THE MILITARY GANG that took over the Bolivian goverment in a coup on July 17 and has since been ravaging the country's frail freedoms has now turned with a vengeance upon the foreign press. Passing beyond the crude intimidation that is the stuff of journalistic life in many Third World countries, the military rulers in La Paz have declared that they will try Mary Helen Spooner, an American correspondent who has been working for London's Financial Times. The story for which she was arrested alleged that the new president, among others, was involved in the drug trade, and it reviewed certain episodes in the past of the interior minister, the head of the police. She is accused of libeling and defaming the country's leaders -- a charge leaning heavily on the pernicious sort of criticism of the foreign press that has seeped through the Third World in recent years.
We realize that many Bolivians have suffered greatly since the coup: there have been scores of killings, perhaps a thousand arrests and mass deprivation of rights. Nothing that has happened to the foreign press corps compares with those depredations, and, anyway, foreign correspondents take their chances when they go to places where the normal protections cannot be counted on. But none of this is justification for the harsh threat to Ms. Spooner.

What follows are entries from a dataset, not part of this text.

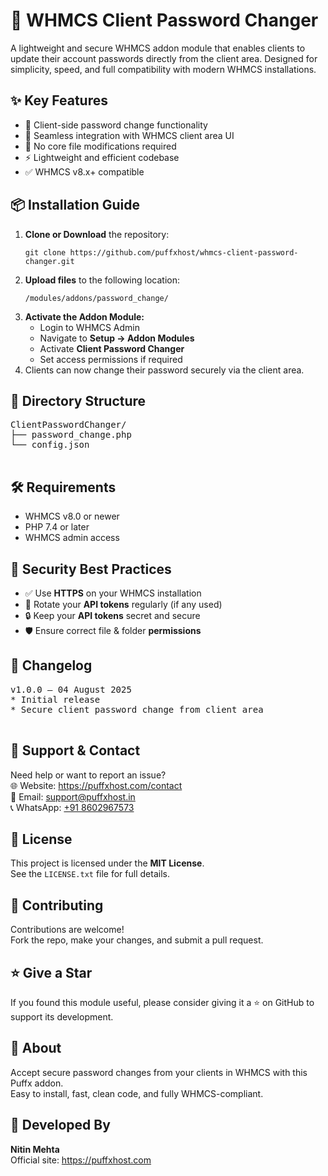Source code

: 

  <h1>🔐 WHMCS Client Password Changer</h1>
  <p>
    A lightweight and secure WHMCS addon module that enables clients to update their account passwords directly from the client area.
    Designed for simplicity, speed, and full compatibility with modern WHMCS installations.
  </p>

  <h2>✨ Key Features</h2>
  <ul>
    <li>🔑 Client-side password change functionality</li>
    <li>🧩 Seamless integration with WHMCS client area UI</li>
    <li>🚫 No core file modifications required</li>
    <li>⚡ Lightweight and efficient codebase</li>
    <li>✅ WHMCS v8.x+ compatible</li>
  </ul>

  <h2>📦 Installation Guide</h2>
  <ol>
    <li>
      <strong>Clone or Download</strong> the repository:
      <pre><code>git clone https://github.com/puffxhost/whmcs-client-password-changer.git</code></pre>
    </li>
    <li>
      <strong>Upload files</strong> to the following location:
      <pre><code>/modules/addons/password_change/</code></pre>
    </li>
    <li>
      <strong>Activate the Addon Module:</strong>
      <ul>
        <li>Login to WHMCS Admin</li>
        <li>Navigate to <strong>Setup → Addon Modules</strong></li>
        <li>Activate <strong>Client Password Changer</strong></li>
        <li>Set access permissions if required</li>
      </ul>
    </li>
    <li>Clients can now change their password securely via the client area.</li>
  </ol>

  <h2>📁 Directory Structure</h2>
  <pre>
ClientPasswordChanger/
├── password_change.php
└── config.json
  </pre>

  <h2>🛠️ Requirements</h2>
  <ul>
    <li>WHMCS v8.0 or newer</li>
    <li>PHP 7.4 or later</li>
    <li>WHMCS admin access</li>
  </ul>

  <h2>🔐 Security Best Practices</h2>
  <ul>
    <li>✅ Use <strong>HTTPS</strong> on your WHMCS installation</li>
    <li>🔄 Rotate your <strong>API tokens</strong> regularly (if any used)</li>
    <li>🔒 Keep your <strong>API tokens</strong> secret and secure</li>
    <li>🛡️ Ensure correct file & folder <strong>permissions</strong></li>
  </ul>

  <h2>🧾 Changelog</h2>
  <pre>
v1.0.0 – 04 August 2025
* Initial release
* Secure client password change from client area
  </pre>


  <h2>🛟 Support & Contact</h2>
  <p>
    Need help or want to report an issue?<br>
    🌐 Website: <a href="https://puffxhost.com/contact" target="_blank">https://puffxhost.com/contact</a><br>
    📧 Email: <a href="mailto:support@puffxhost.in">support@puffxhost.in</a><br>
    📞 WhatsApp: <a href="https://wa.me/918602967573" target="_blank">+91 8602967573</a>
  </p>

  <h2>📜 License</h2>
  <p>
    This project is licensed under the <strong>MIT License</strong>.<br>
    See the <code>LICENSE.txt</code> file for full details.
  </p>

  <h2>🙌 Contributing</h2>
  <p>
    Contributions are welcome!<br>
    Fork the repo, make your changes, and submit a pull request.
  </p>

  <h2>⭐️ Give a Star</h2>
  <p>
    If you found this module useful, please consider giving it a ⭐️ on GitHub to support its development.
  </p>

  <h2>🔗 About</h2>
  <p>
    Accept secure password changes from your clients in WHMCS with this Puffx addon.<br>
    Easy to install, fast, clean code, and fully WHMCS-compliant.
  </p>

  <h2>🧠 Developed By</h2>
  <p>
    <strong>Nitin Mehta</strong><br>
    Official site: <a href="https://puffxhost.com" target="_blank">https://puffxhost.com</a>
  </p>

</body>
</html>
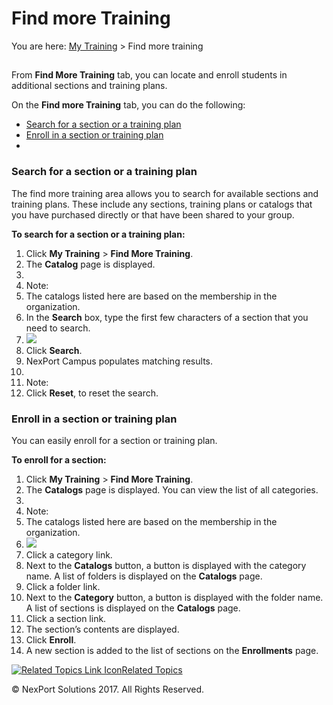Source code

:# Find more Training

You are here: [My Training](https://www.nexportcampus.com/Content/Guides/aweb/Content/Module\_Topics/My\_Training/My\_Training.htm) > Find more training

## &#x20;<a href="#kanchor7" id="kanchor7"></a>

From **Find More Training** tab, you can locate and enroll students in additional sections and training plans.

&#x20;

On the **Find more Training** tab, you can do the following:

* [Search for a section or a training plan](https://www.nexportcampus.com/Content/Guides/aweb/Content/Module\_Topics/My\_Training/Find\_More\_Training/Find\_more\_training.htm#Search)
* [Enroll in a section or training plan](https://www.nexportcampus.com/Content/Guides/aweb/Content/Module\_Topics/My\_Training/Find\_More\_Training/Find\_more\_training.htm#Enroll)
* &#x20;

### Search for a section or a training plan <a href="#search" id="search"></a>

The find more training area allows you to search for available sections and training plans. These include any sections, training plans or catalogs that you have purchased directly or that have been shared to your group.

&#x20;

**To search for a section or a training plan:**

1. Click **My Training** > **Find More Training**.
2. The **Catalog** page is displayed.
3. &#x20;
4. Note:
5. The catalogs listed here are based on the membership in the organization.
6. In the **Search** box, type the first few characters of a section that you need to search.
7. ![](https://www.nexportcampus.com/Content/Guides/aweb/Content/Resources/Images/Find\_Training/Training\_Search\_550x148.png)
8. Click **Search**.
9. NexPort Campus populates matching results.
10. &#x20;
11. Note:
12. Click **Reset**, to reset the search.

### Enroll in a section or training plan <a href="#enroll" id="enroll"></a>

You can easily enroll for a section or training plan.

&#x20;

**To enroll for a section:**

1. Click **My Training** > **Find More Training**.
2. The **Catalogs** page is displayed. You can view the list of all categories.
3. &#x20;
4. Note:
5. The catalogs listed here are based on the membership in the organization.
6. ![](https://www.nexportcampus.com/Content/Guides/aweb/Content/Resources/Images/Find\_Training/Training\_Enroll\_550x198.png)
7. Click a category link.
8. Next to the **Catalogs** button, a button is displayed with the category name. A list of folders is displayed on the **Catalogs** page.
9. Click a folder link.
10. Next to the **Category** button, a button is displayed with the folder name. A list of sections is displayed on the **Catalogs** page.
11. Click a section link.
12. The section’s contents are displayed.
13. Click **Enroll**.
14. A new section is added to the list of sections on the **Enrollments** page.

&#x20;

[![Related Topics Link Icon](https://www.nexportcampus.com/Content/Guides/aweb/Skins/Default/Stylesheets/Images/transparent.gif)Related Topics](javascript:void\(0\);)

&#x20;

© NexPort Solutions 2017. All Rights Reserved.
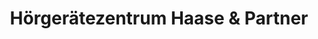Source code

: ---
title: "Hörgerätezentrum Haase & Partner"
url: /genthin/hoergeraetezentrum-haase-und-partner/
shop: Hörgeräte
---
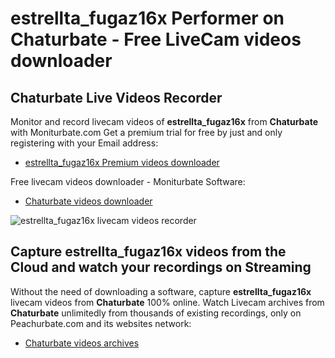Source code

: # estrellta_fugaz16x Performer on Chaturbate - Free LiveCam videos downloader

## Chaturbate Live Videos Recorder

Monitor and record livecam videos of **estrellta_fugaz16x** from **Chaturbate** with Moniturbate.com
Get a premium trial for free by just and only registering with your Email address:
* [estrellta_fugaz16x Premium videos downloader](https://moniturbate.com/request-demo-licence-key.html)

Free livecam videos downloader - Moniturbate Software:
* [Chaturbate videos downloader](https://moniturbate.com/moniturbate-download-software.html)

![estrellta_fugaz16x livecam videos recorder](https://peachurnet.com/templates/moniturbate-software.png)


## Capture estrellta_fugaz16x videos from the Cloud and watch your recordings on Streaming

Without the need of downloading a software, capture **estrellta_fugaz16x** livecam videos from **Chaturbate** 100% online.
Watch Livecam archives from **Chaturbate** unlimitedly from thousands of existing recordings, only on Peachurbate.com and its websites network:
* [Chaturbate videos archives](https://peachurnet.com/)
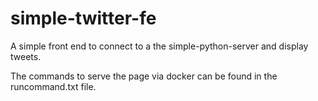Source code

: # simple-twitter-fe

A simple front end to connect to a the simple-python-server and display tweets.

The commands to serve the page via docker can be found in the runcommand.txt file.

It is common knowledge that the new Bolivian leadership includes some of the top dealers in the country's thriving cocaine trade. Informed Bolivians point out that one reason for the coup was the promise of the newly elected president to move against the drug trade. If the Financial Times correspondent was exposing further details of this traffic, then she was only amplifying a record that has already stigmatized the Bolivian military in the eyes of the whole hemisphere. The threat to bring her to trial will be taken as a desperation move and as a confirmation of the darkest allegations made about the makers of the coup.